After hearing other opinions, I still have the perception that this isn’t the most creative or effective way to marry social interaction with technology. It seems to be the easiest, fastest way to solve the problem and that, in itself sends an alarm to look into this further.

There are many other ways that learners can get to know each other online. Here are some that I thought of:

  • Learners who write an 'introduction' including hobbies and goals offer a quick way to start private exchanges of messages between the members of the class.
  • Learning partners are another good way to establish contact between students. The buddy system is set up to help stragglers, and allows students to talk privately about their learning progress and ask questions they may not feel comfortable posting to the group or instructor.
  • Live chats can also be used to foster a group dynamic where the instructor is also available to answer questions quickly for the whole group.
  • Small group work is another way that students work closely with each other and have to become a bit more personal.

These are all text-based examples, but I see other ways to incorporate visual representations of learners as well:

  • Why not have the students go to a web site of cartoon characters and choose a cartoon that best represents themselves. The learner is using their imagination to pick a character and the other classmates have to use their imagination and some deeper, more active learning to fill in the gaps. The lower resolution of a cartoon leaves something for the eye and mind to complete.
  • As part of an activity, have students participate in an avatar-based chat environment. The learners pick a graphic representation of themselves, such as a fish or a Borg, and enter the visual chat room as this character.

There is also the question of anonymity. A photograph may expose an insecurity of a participant, which could cause a student to feel uncomfortable and self-conscious even if there is no open prejudice against them. My own discomfort as a student posting a photograph was a significant age gap between the other students and me.

The other disadvantage of placing photographs online to ‘help’ with the social interaction of a group is the potential for instructors to see this as the only tool they have to use.

Instead, I think educators and designers of online courses have to use every tool available and try different methods to compensate for the social interaction of a face-to-face communication. I am not convinced that a photograph is actually an effective tool to add to this list.

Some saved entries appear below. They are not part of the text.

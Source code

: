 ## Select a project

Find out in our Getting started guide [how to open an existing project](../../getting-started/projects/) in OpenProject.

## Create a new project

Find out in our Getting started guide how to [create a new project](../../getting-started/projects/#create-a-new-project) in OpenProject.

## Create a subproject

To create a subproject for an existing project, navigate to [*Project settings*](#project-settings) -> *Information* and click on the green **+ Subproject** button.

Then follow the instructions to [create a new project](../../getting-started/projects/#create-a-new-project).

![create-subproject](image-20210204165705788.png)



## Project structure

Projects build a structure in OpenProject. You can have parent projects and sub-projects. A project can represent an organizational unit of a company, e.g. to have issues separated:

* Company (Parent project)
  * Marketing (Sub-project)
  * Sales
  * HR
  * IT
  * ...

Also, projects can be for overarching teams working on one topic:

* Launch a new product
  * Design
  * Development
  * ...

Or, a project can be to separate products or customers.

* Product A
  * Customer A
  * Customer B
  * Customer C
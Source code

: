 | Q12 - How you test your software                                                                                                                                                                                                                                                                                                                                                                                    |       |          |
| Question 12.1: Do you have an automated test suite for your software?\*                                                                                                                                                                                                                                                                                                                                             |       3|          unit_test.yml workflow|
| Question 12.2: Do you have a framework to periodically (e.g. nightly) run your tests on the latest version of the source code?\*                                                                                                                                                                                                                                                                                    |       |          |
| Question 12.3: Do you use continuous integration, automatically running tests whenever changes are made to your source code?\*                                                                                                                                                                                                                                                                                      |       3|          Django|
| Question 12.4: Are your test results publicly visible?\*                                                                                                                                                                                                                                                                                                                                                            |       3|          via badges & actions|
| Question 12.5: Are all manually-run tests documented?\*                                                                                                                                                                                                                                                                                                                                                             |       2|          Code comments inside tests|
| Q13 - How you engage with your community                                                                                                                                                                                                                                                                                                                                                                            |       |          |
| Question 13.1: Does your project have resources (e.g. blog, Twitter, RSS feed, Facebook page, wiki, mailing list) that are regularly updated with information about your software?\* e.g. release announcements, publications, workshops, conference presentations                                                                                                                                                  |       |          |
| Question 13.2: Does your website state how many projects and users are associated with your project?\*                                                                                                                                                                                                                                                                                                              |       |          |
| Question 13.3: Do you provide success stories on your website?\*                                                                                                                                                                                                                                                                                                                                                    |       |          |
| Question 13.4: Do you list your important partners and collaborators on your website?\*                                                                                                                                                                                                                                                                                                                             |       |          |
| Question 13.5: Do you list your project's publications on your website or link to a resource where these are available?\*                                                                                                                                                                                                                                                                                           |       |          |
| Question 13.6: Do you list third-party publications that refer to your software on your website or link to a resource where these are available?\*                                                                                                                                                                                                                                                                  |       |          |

Rather than relying on old ideas, developers and educators need to address new solutions that meet the needs of the students. In a homogeneous small group, photographs may help the learners quickly feel comfortable. However, I would argue that this is not the best solution for every course. Educators and designers of online courses must be willing to adjust design and content for different learning styles, and use the Internet creatively to present a dynamic learning environment.